Bergen Davis, who grew up in Juneau, was selected to receive a Spirit of Youth Humanitarian award. Davis now attends Oklahoma Christian University. (Michael Penn | Juneau Empire File)

Bergen Davis, who grew up in Juneau, was selected to receive a Spirit of Youth Humanitarian award. Davis now attends Oklahoma Christian University. (Michael Penn | Juneau Empire File)

Juneau college student to receive community service award

He used pay to purchase produce for the Glory Hall

A college student from Juneau will have his community service recognized this month in Anchorage.

Bergen Davis, a freshman marketing student at Oklahoma Christian University in Edmond, Oklahoma, was selected to receive a Spirit of Youth Humanitarian award, which recognizes young people who have put effort into making their community a better place or are active in local or state government.

“I was actually pretty surprised when I got it,” Davis said when reached by phone. “At first, I wasn’t aware that I was nominated for this. It was a pretty big shock, actually.”

Davis said he found out he won about two weeks ago via email.
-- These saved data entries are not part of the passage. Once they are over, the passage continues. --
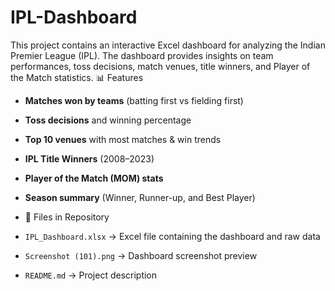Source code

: # IPL-Dashboard
This project contains an interactive Excel dashboard for analyzing the Indian Premier League (IPL).  The dashboard provides insights on team performances, toss decisions, match venues, title winners, and Player of the Match statistics.
📊 Features

- **Matches won by teams** (batting first vs fielding first)
- **Toss decisions** and winning percentage
- **Top 10 venues** with most matches & win trends
- **IPL Title Winners** (2008–2023)
- **Player of the Match (MOM) stats**
- **Season summary** (Winner, Runner-up, and Best Player)

- 📂 Files in Repository

- `IPL_Dashboard.xlsx` → Excel file containing the dashboard and raw data  
- `Screenshot (101).png` → Dashboard screenshot preview  
- `README.md` → Project description  
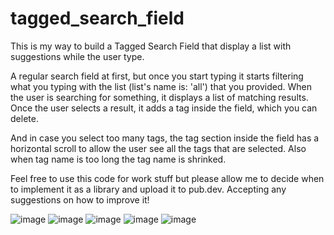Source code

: # tagged_search_field
This is my way to build a Tagged Search Field that display a list with suggestions while the user type.

A regular search field at first, but once you start typing it starts filtering what you typing with the list (list's name is: 'all') that you provided. When the user is searching for something, it displays a list of matching results. Once the user selects a result, it adds a tag inside the field, which you can delete.

And in case you select too many tags, the tag section inside the field has a horizontal scroll to allow the user see all the tags that are selected. Also when tag name is too long the tag name is shrinked.

Feel free to use this code for work stuff but please allow me to decide when to implement it as a library and upload it to pub.dev. 
Accepting any suggestions on how to improve it! 

![image](https://user-images.githubusercontent.com/40846433/140552495-a45dc915-e1fe-4683-bc61-ad1b3a50f6c5.png)
![image](https://user-images.githubusercontent.com/40846433/140552533-9626eb1e-9f89-4735-ae8f-88b3de878cdf.png)
![image](https://user-images.githubusercontent.com/40846433/140552570-b4ae9da3-c45d-492d-8155-de590cea1dc8.png)
![image](https://user-images.githubusercontent.com/40846433/140552601-2da15600-21eb-4cc8-8e21-ce2378433067.png)
![image](https://user-images.githubusercontent.com/40846433/140552649-4e2be01a-d436-4808-9c75-094a524b3a57.png)

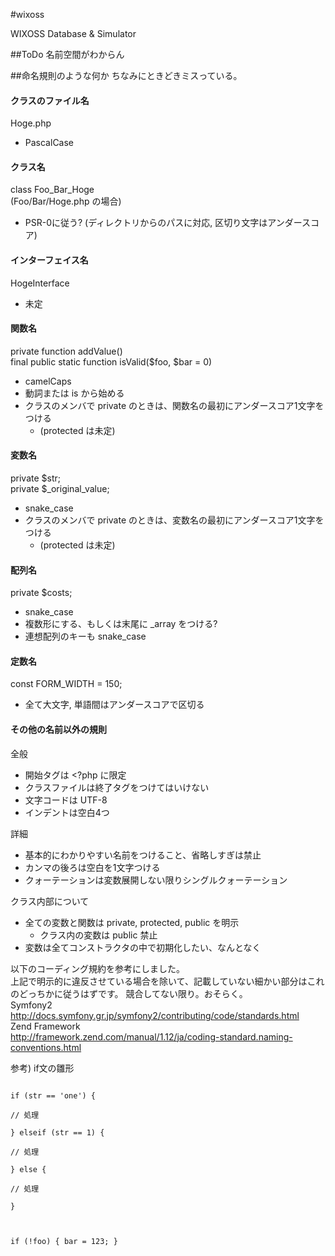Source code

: #wixoss
  
WIXOSS Database &amp; Simulator  
  
  
  
##ToDo
名前空間がわからん  
  
  
  
##命名規則のような何か
ちなみにときどきミスっている。  
  
#### クラスのファイル名
Hoge.php  
* PascalCase
  
#### クラス名
class Foo_Bar_Hoge  
 (Foo/Bar/Hoge.php の場合)  
* PSR-0に従う? (ディレクトリからのパスに対応, 区切り文字はアンダースコア)
  
#### インターフェイス名
HogeInterface  
* 未定
  
#### 関数名
private function addValue()  
final public static function isValid($foo, $bar = 0)  
* camelCaps
* 動詞または is から始める
* クラスのメンバで private のときは、関数名の最初にアンダースコア1文字をつける
    * (protected は未定)
  
#### 変数名
private $str;  
private $_original_value;  
* snake_case
* クラスのメンバで private のときは、変数名の最初にアンダースコア1文字をつける
    * (protected は未定)
  
#### 配列名
private $costs;  
* snake_case
* 複数形にする、もしくは末尾に _array をつける?
* 連想配列のキーも snake_case
  
#### 定数名
const FORM_WIDTH = 150;  
* 全て大文字, 単語間はアンダースコアで区切る
  
#### その他の名前以外の規則
全般  
* 開始タグは <?php に限定
* クラスファイルは終了タグをつけてはいけない
* 文字コードは UTF-8
* インデントは空白4つ
  
詳細  
* 基本的にわかりやすい名前をつけること、省略しすぎは禁止
* カンマの後ろは空白を1文字つける
* クォーテーションは変数展開しない限りシングルクォーテーション
  
クラス内部について  
* 全ての変数と関数は private, protected, public を明示
    * クラス内の変数は public 禁止
* 変数は全てコンストラクタの中で初期化したい、なんとなく
  
  
以下のコーディング規約を参考にしました。  
上記で明示的に違反させている場合を除いて、記載していない細かい部分はこれのどっちかに従うはずです。
競合してない限り。おそらく。  
Symfony2  
http://docs.symfony.gr.jp/symfony2/contributing/code/standards.html  
Zend Framework  
http://framework.zend.com/manual/1.12/ja/coding-standard.naming-conventions.html  
  
  
参考) if文の雛形  
<code>  
if (str == 'one') {  
    // 処理  
} elseif (str == 1) {  
    // 処理  
} else {  
    // 処理  
}  
  
if (!foo) { bar = 123; }  
</code>
  
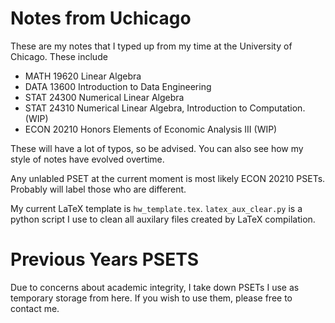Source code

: # Notes from Uchicago

These are my notes that I typed up from my time at the University of Chicago. These include 

- MATH 19620 Linear Algebra 
- DATA 13600 Introduction to Data Engineering
- STAT 24300 Numerical Linear Algebra
- STAT 24310 Numerical Linear Algebra, Introduction to Computation. (WIP)
- ECON 20210 Honors Elements of Economic Analysis III (WIP)

These will have a lot of typos, so be advised. You can also see how my style of notes have evolved overtime. 

Any unlabled PSET at the current moment is most likely ECON 20210 PSETs. Probably will label those who are different. 

My current LaTeX template is `hw_template.tex`. `latex_aux_clear.py` is a python script I use to clean all auxilary files created by LaTeX compilation.

# Previous Years PSETS
Due to concerns about academic integrity, I take down PSETs I use as temporary storage from here. If you wish to use them, please free to contact me. 
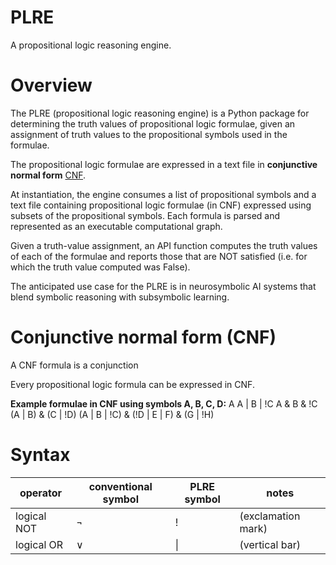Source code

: # PLRE

A propositional logic reasoning engine.

# Overview

The PLRE (propositional logic reasoning engine) is a Python package for determining the truth values of propositional logic formulae, given an assignment of truth values to the propositional symbols used in the formulae.

The propositional logic formulae are expressed in a text file in **conjunctive normal form** [CNF](https://en.wikipedia.org/wiki/Conjunctive_normal_form).

At instantiation, the engine consumes a list of propositional symbols and a text file containing propositional logic formulae (in CNF) expressed using subsets of the propositional symbols. Each formula is parsed and represented as an executable computational graph.

Given a truth-value assignment, an API function computes the truth values of each of the formulae and reports those that are NOT satisfied (i.e. for which the truth value computed was False).

The anticipated use case for the PLRE is in neurosymbolic AI systems that blend symbolic reasoning with subsymbolic learning.


# Conjunctive normal form (CNF)

A CNF formula is a conjunction


Every propositional logic formula can be expressed in CNF.  

**Example formulae in CNF using symbols A, B, C, D:**
A
A | B | !C
A & B & !C
(A | B) & (C | !D)
(A | B | !C) & (!D | E | F) & (G | !H)

# Syntax


operator | conventional symbol | PLRE symbol | notes
--- | --- | --- | --- |
logical NOT | $\lnot$ | ! | (exclamation mark)
logical OR  | $\lor$  | \| | (vertical bar)




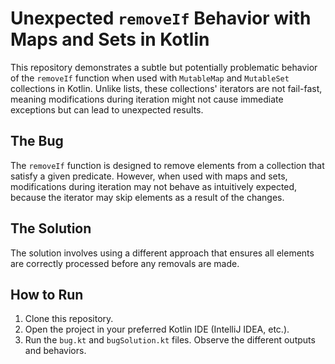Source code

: # Unexpected `removeIf` Behavior with Maps and Sets in Kotlin

This repository demonstrates a subtle but potentially problematic behavior of the `removeIf` function when used with `MutableMap` and `MutableSet` collections in Kotlin.  Unlike lists, these collections' iterators are not fail-fast, meaning modifications during iteration might not cause immediate exceptions but can lead to unexpected results.

## The Bug

The `removeIf` function is designed to remove elements from a collection that satisfy a given predicate.  However, when used with maps and sets, modifications during iteration may not behave as intuitively expected, because the iterator may skip elements as a result of the changes.

## The Solution

The solution involves using a different approach that ensures all elements are correctly processed before any removals are made.

## How to Run

1. Clone this repository.
2. Open the project in your preferred Kotlin IDE (IntelliJ IDEA, etc.).
3. Run the `bug.kt` and `bugSolution.kt` files.  Observe the different outputs and behaviors.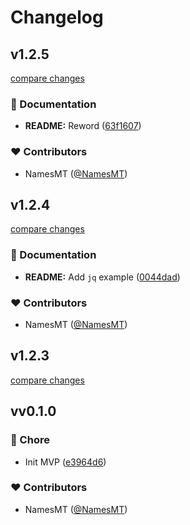 # Changelog


## v1.2.5

[compare changes](https://github.com/namesmt/timezone-convert/compare/v1.2.4...v1.2.5)

### 📖 Documentation

- **README:** Reword ([63f1607](https://github.com/namesmt/timezone-convert/commit/63f1607))

### ❤️ Contributors

- NamesMT ([@NamesMT](https://github.com/NamesMT))

## v1.2.4

[compare changes](https://github.com/namesmt/timezone-convert/compare/v1.2.3...v1.2.4)

### 📖 Documentation

- **README:** Add `jq` example ([0044dad](https://github.com/namesmt/timezone-convert/commit/0044dad))

### ❤️ Contributors

- NamesMT ([@NamesMT](https://github.com/NamesMT))

## v1.2.3

[compare changes](https://github.com/namesmt/timezone-convert/compare/vv0.1.0...v1.2.3)

## vv0.1.0


### 🏡 Chore

- Init MVP ([e3964d6](https://github.com/namesmt/timezone-convert/commit/e3964d6))

### ❤️ Contributors

- NamesMT ([@NamesMT](https://github.com/NamesMT))

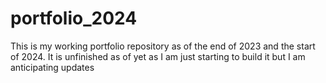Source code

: # portfolio_2024
This is my working portfolio repository as of the end of 2023 and the start of 2024. It is unfinished as of yet as I am just starting to build it but I am anticipating updates 

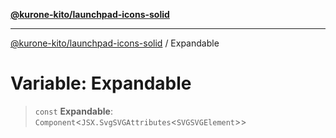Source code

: [**@kurone-kito/launchpad-icons-solid**](../README.md)

***

[@kurone-kito/launchpad-icons-solid](../globals.md) / Expandable

# Variable: Expandable

> `const` **Expandable**: `Component`\<`JSX.SvgSVGAttributes`\<`SVGSVGElement`\>\>
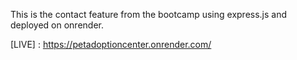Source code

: This is the contact feature from the bootcamp using express.js and deployed on onrender.

[LIVE] : https://petadoptioncenter.onrender.com/
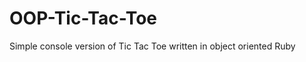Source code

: OOP-Tic-Tac-Toe
===============

Simple console version of Tic Tac Toe written in object oriented Ruby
He said the award nomination followed his recognition in the Alaska Communications Summer Heroes program and similarly is recognizing his contributions to the Glory Hall, Juneau’s homeless shelter.

[Juneau teen names ‘hero’ for helping homeless]

Davis, who was home schooled in Juneau, was selected for his commitment to charity and consistently donating to under-served members of the community, according to a Spirit of Youth press release. Davis consistently used 20 percent of his high school pay checks to purchase produce for the Glory Hall.

“I would call them up first, and they’d tell me what they need,” Davis said. “I thought since a lot of times people there have to eat canned things, they might like some fresh stuff.”

As a teen in Juneau, Davis worked at Valley Lumber & Building Supply, which he said his grandparents own. After turning 16, he began lifeguarding at the Dimond Park Aquatic Center.

The charitable endeavors were related to his Christian faith, Davis said.

“I was always taught to tithe growing up — giving 10 percent of anything I earned,” Davis said. “I wanted to do something where I was more personally able to see the impact.”

Davis said he began making the donations around age 13, and they became more consistent after he turned 16 and could drive himself from his valley residence to the Glory Hall.

[Moving suicide into public focus]

The Spirit of Youth Awards, now in their 21st year, highlight dedicated young people and unsung heroes from around Alaska. Recipients were chosen by the Spirit of Youth Teen Advisory Council.

Spirit of Youth is a statewide organization that promotes youth development and increase resiliency and connectedness in Alaska’s youth.

The Spirit of Youth Awards take place Saturday, March 30 at the Anchorage Downtown Marriott.

Davis said he’s not totally sure he will be able to make it to the ceremony, but things are tentatively looking good.

“It’s a Saturday, so we’re looking at different things,” Davis said. “I think I’ll be able to make it.”